Start by establishing “strategic plan committees” where employees from the various areas of the organization participate. Each committee takes ownership of one of the top strategic objectives. They are accountable to execute the strategies, tasks, and tactics to accomplish that one strategic objective. Encourage employees to volunteer to lead those committees and establish a reporting process so all the committees/teams report up to executive leadership and even up to the Board of Directors.

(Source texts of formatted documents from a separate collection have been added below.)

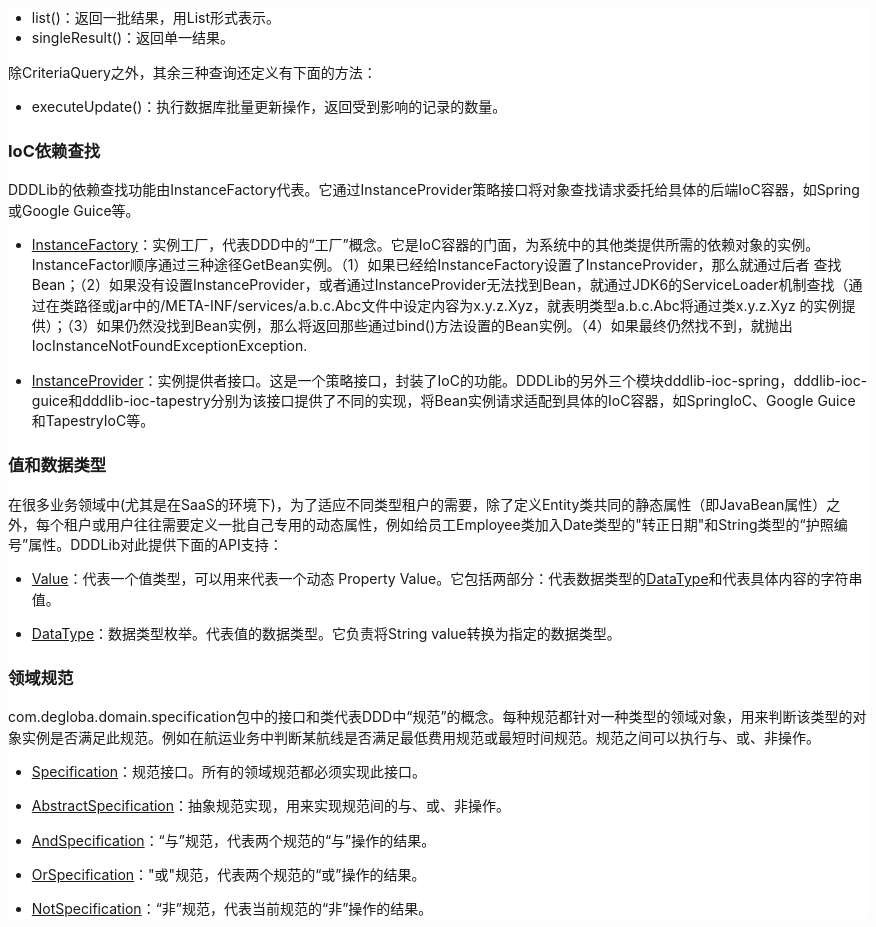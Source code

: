 * list()：返回一批结果，用List形式表示。
* singleResult()：返回单一结果。

除CriteriaQuery之外，其余三种查询还定义有下面的方法：

* executeUpdate()：执行数据库批量更新操作，返回受到影响的记录的数量。




### IoC依赖查找

DDDLib的依赖查找功能由InstanceFactory代表。它通过InstanceProvider策略接口将对象查找请求委托给具体的后端IoC容器，如Spring或Google Guice等。

* [InstanceFactory](http://www.dayatang.org/dddlib/apidocs/org/dayatang/domain/InstanceFactory.html)：实例工厂，代表DDD中的“工厂”概念。它是IoC容器的门面，为系统中的其他类提供所需的依赖对象的实例。InstanceFactor顺序通过三种途径GetBean实例。（1）如果已经给InstanceFactory设置了InstanceProvider，那么就通过后者 查找Bean；（2）如果没有设置InstanceProvider，或者通过InstanceProvider无法找到Bean，就通过JDK6的ServiceLoader机制查找（通 过在类路径或jar中的/META-INF/services/a.b.c.Abc文件中设定内容为x.y.z.Xyz，就表明类型a.b.c.Abc将通过类x.y.z.Xyz 的实例提供）；（3）如果仍然没找到Bean实例，那么将返回那些通过bind()方法设置的Bean实例。（4）如果最终仍然找不到，就抛出 IocInstanceNotFoundExceptionException.

* [InstanceProvider](http://www.dayatang.org/dddlib/apidocs/org/dayatang/domain/InstanceProvider.html)：实例提供者接口。这是一个策略接口，封装了IoC的功能。DDDLib的另外三个模块dddlib-ioc-spring，dddlib-ioc-guice和dddlib-ioc-tapestry分别为该接口提供了不同的实现，将Bean实例请求适配到具体的IoC容器，如SpringIoC、Google Guice和TapestryIoC等。




### 值和数据类型

在很多业务领域中(尤其是在SaaS的环境下)，为了适应不同类型租户的需要，除了定义Entity类共同的静态属性（即JavaBean属性）之外，每个租户或用户往往需要定义一批自己专用的动态属性，例如给员工Employee类加入Date类型的"转正日期"和String类型的“护照编号”属性。DDDLib对此提供下面的API支持：

* [Value](http://www.dayatang.org/dddlib/apidocs/org/dayatang/domain/Value.html)：代表一个值类型，可以用来代表一个动态 Property Value。它包括两部分：代表数据类型的[DataType](http://www.dayatang.org/dddlib/apidocs/org/dayatang/domain/DataType.html)和代表具体内容的字符串值。

* [DataType](http://www.dayatang.org/dddlib/apidocs/org/dayatang/domain/DataType.html)：数据类型枚举。代表值的数据类型。它负责将String value转换为指定的数据类型。


### 领域规范

com.degloba.domain.specification包中的接口和类代表DDD中“规范”的概念。每种规范都针对一种类型的领域对象，用来判断该类型的对象实例是否满足此规范。例如在航运业务中判断某航线是否满足最低费用规范或最短时间规范。规范之间可以执行与、或、非操作。

* [Specification](http://www.dayatang.org/dddlib/apidocs/org/dayatang/domain/specification/Specification.html)：规范接口。所有的领域规范都必须实现此接口。

* [AbstractSpecification](http://www.dayatang.org/dddlib/apidocs/org/dayatang/domain/specification/AbstractSpecification.html)：抽象规范实现，用来实现规范间的与、或、非操作。

* [AndSpecification](http://www.dayatang.org/dddlib/apidocs/org/dayatang/domain/specification/AndSpecification.html)：“与”规范，代表两个规范的“与”操作的结果。

* [OrSpecification](http://www.dayatang.org/dddlib/apidocs/org/dayatang/domain/specification/OrSpecification.html)："或"规范，代表两个规范的“或”操作的结果。

* [NotSpecification](http://www.dayatang.org/dddlib/apidocs/org/dayatang/domain/specification/NotSpecification.html)：“非”规范，代表当前规范的“非”操作的结果。
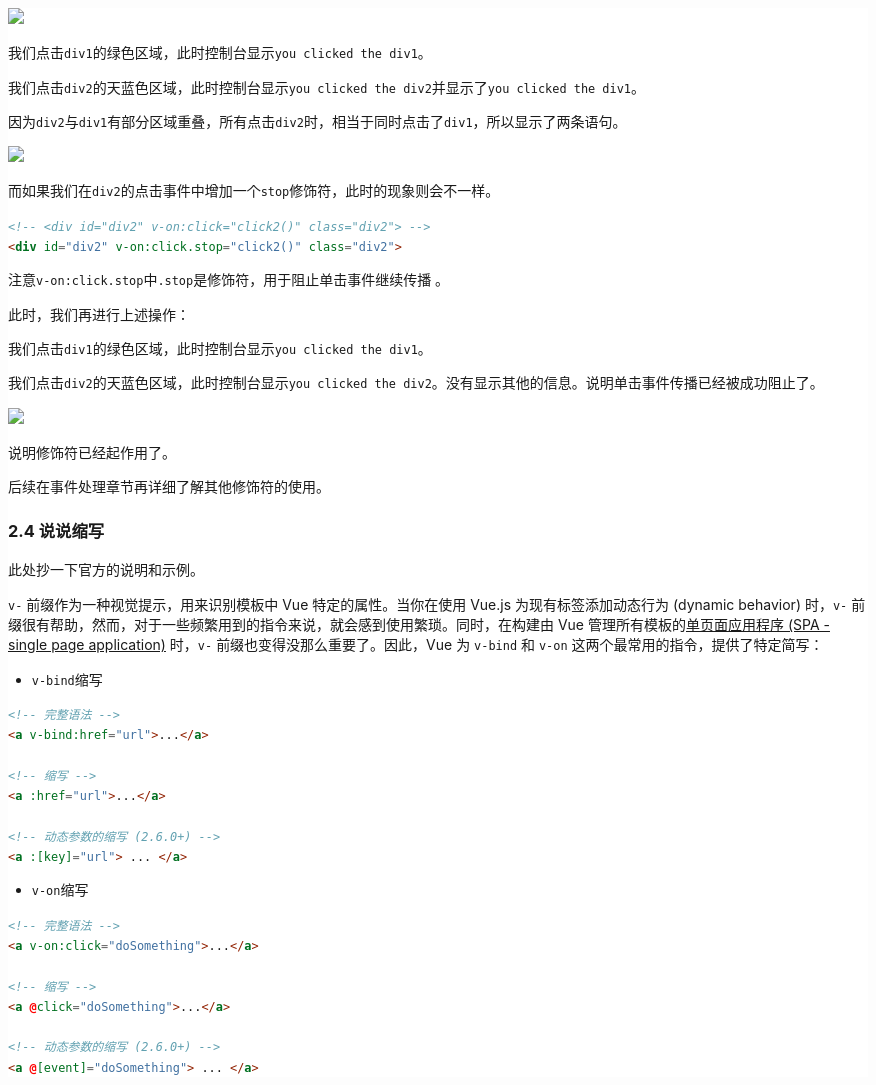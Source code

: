 ![](https://meizhaohui.gitee.io/imagebed/img/20210516204519.png)



我们点击`div1`的绿色区域，此时控制台显示`you clicked the div1`。

我们点击`div2`的天蓝色区域，此时控制台显示`you clicked the div2`并显示了`you clicked the div1`。

因为`div2`与`div1`有部分区域重叠，所有点击`div2`时，相当于同时点击了`div1`，所以显示了两条语句。

![](https://meizhaohui.gitee.io/imagebed/img/20210516210543.png)

而如果我们在`div2`的点击事件中增加一个`stop`修饰符，此时的现象则会不一样。

```html
<!-- <div id="div2" v-on:click="click2()" class="div2"> -->
<div id="div2" v-on:click.stop="click2()" class="div2">
```

注意`v-on:click.stop`中`.stop`是修饰符，用于阻止单击事件继续传播 。



此时，我们再进行上述操作：

我们点击`div1`的绿色区域，此时控制台显示`you clicked the div1`。

我们点击`div2`的天蓝色区域，此时控制台显示`you clicked the div2`。没有显示其他的信息。说明单击事件传播已经被成功阻止了。

![](https://meizhaohui.gitee.io/imagebed/img/20210516210904.png)

说明修饰符已经起作用了。

后续在事件处理章节再详细了解其他修饰符的使用。



### 2.4 说说缩写

此处抄一下官方的说明和示例。

`v-` 前缀作为一种视觉提示，用来识别模板中 Vue 特定的属性。当你在使用 Vue.js 为现有标签添加动态行为 (dynamic behavior) 时，`v-` 前缀很有帮助，然而，对于一些频繁用到的指令来说，就会感到使用繁琐。同时，在构建由 Vue 管理所有模板的[单页面应用程序 (SPA - single page application)](https://en.wikipedia.org/wiki/Single-page_application) 时，`v-` 前缀也变得没那么重要了。因此，Vue 为 `v-bind` 和 `v-on` 这两个最常用的指令，提供了特定简写：

- `v-bind`缩写

```html
<!-- 完整语法 -->
<a v-bind:href="url">...</a>

<!-- 缩写 -->
<a :href="url">...</a>

<!-- 动态参数的缩写 (2.6.0+) -->
<a :[key]="url"> ... </a>
```

- `v-on`缩写

```html
<!-- 完整语法 -->
<a v-on:click="doSomething">...</a>

<!-- 缩写 -->
<a @click="doSomething">...</a>

<!-- 动态参数的缩写 (2.6.0+) -->
<a @[event]="doSomething"> ... </a>
```
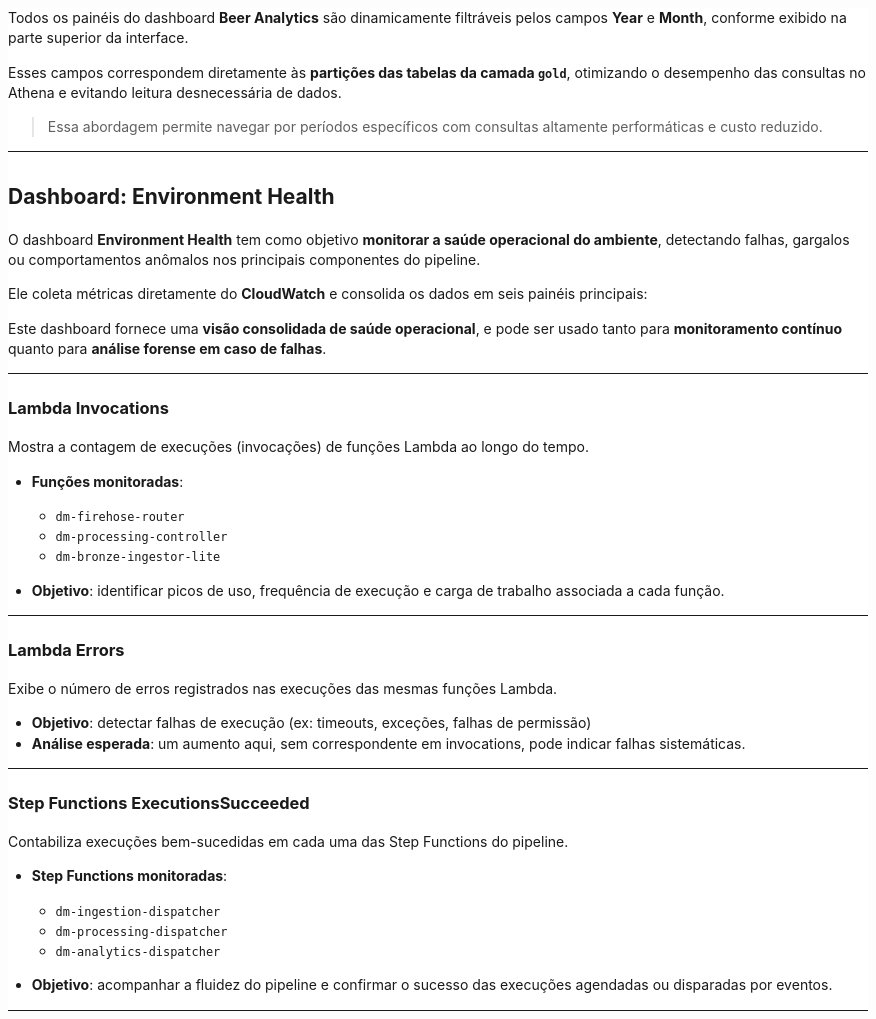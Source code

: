 Todos os painéis do dashboard **Beer Analytics** são dinamicamente filtráveis pelos campos **Year** e **Month**, conforme exibido na parte superior da interface.

Esses campos correspondem diretamente às **partições das tabelas da camada `gold`**, otimizando o desempenho das consultas no Athena e evitando leitura desnecessária de dados.

> Essa abordagem permite navegar por períodos específicos com consultas altamente performáticas e custo reduzido.

---

## Dashboard: Environment Health

O dashboard **Environment Health** tem como objetivo **monitorar a saúde operacional do ambiente**, detectando falhas, gargalos ou comportamentos anômalos nos principais componentes do pipeline.

Ele coleta métricas diretamente do **CloudWatch** e consolida os dados em seis painéis principais:

Este dashboard fornece uma **visão consolidada de saúde operacional**, e pode ser usado tanto para **monitoramento contínuo** quanto para **análise forense em caso de falhas**.

---

### Lambda Invocations

Mostra a contagem de execuções (invocações) de funções Lambda ao longo do tempo.

* **Funções monitoradas**:

   * `dm-firehose-router`
   * `dm-processing-controller`
   * `dm-bronze-ingestor-lite`
* **Objetivo**: identificar picos de uso, frequência de execução e carga de trabalho associada a cada função.

---

### Lambda Errors

Exibe o número de erros registrados nas execuções das mesmas funções Lambda.

* **Objetivo**: detectar falhas de execução (ex: timeouts, exceções, falhas de permissão)
* **Análise esperada**: um aumento aqui, sem correspondente em invocations, pode indicar falhas sistemáticas.

---

### Step Functions ExecutionsSucceeded

Contabiliza execuções bem-sucedidas em cada uma das Step Functions do pipeline.

* **Step Functions monitoradas**:

   * `dm-ingestion-dispatcher`
   * `dm-processing-dispatcher`
   * `dm-analytics-dispatcher`
* **Objetivo**: acompanhar a fluidez do pipeline e confirmar o sucesso das execuções agendadas ou disparadas por eventos.

---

Committees (or “groups” if you don’t want to call them committees) should meet quarterly to assess progress.

Having a process is crucial but there are other key components that must work together for the process to work:

  1. Outstanding communication: From the top down and from the bottom up, clear and honest ongoing communication using all the mediums available is a must.
  2. Team building approach: Everyone needs to embrace the organization’s vision and feel like they belong and are valued members of the team.
  3. Trust: Without trust, none of these processes or strategies will work. Trust starts at the top and it should be preserved at all costs.

I hope the concepts discussed here will be of help to you in your organization as you start planning and preparing for the new year so you can successfully execute the strategic objectives you set out to accomplish! Remember, leaders plan, prepare, and execute their plans. Enjoy your annual strategic sessions!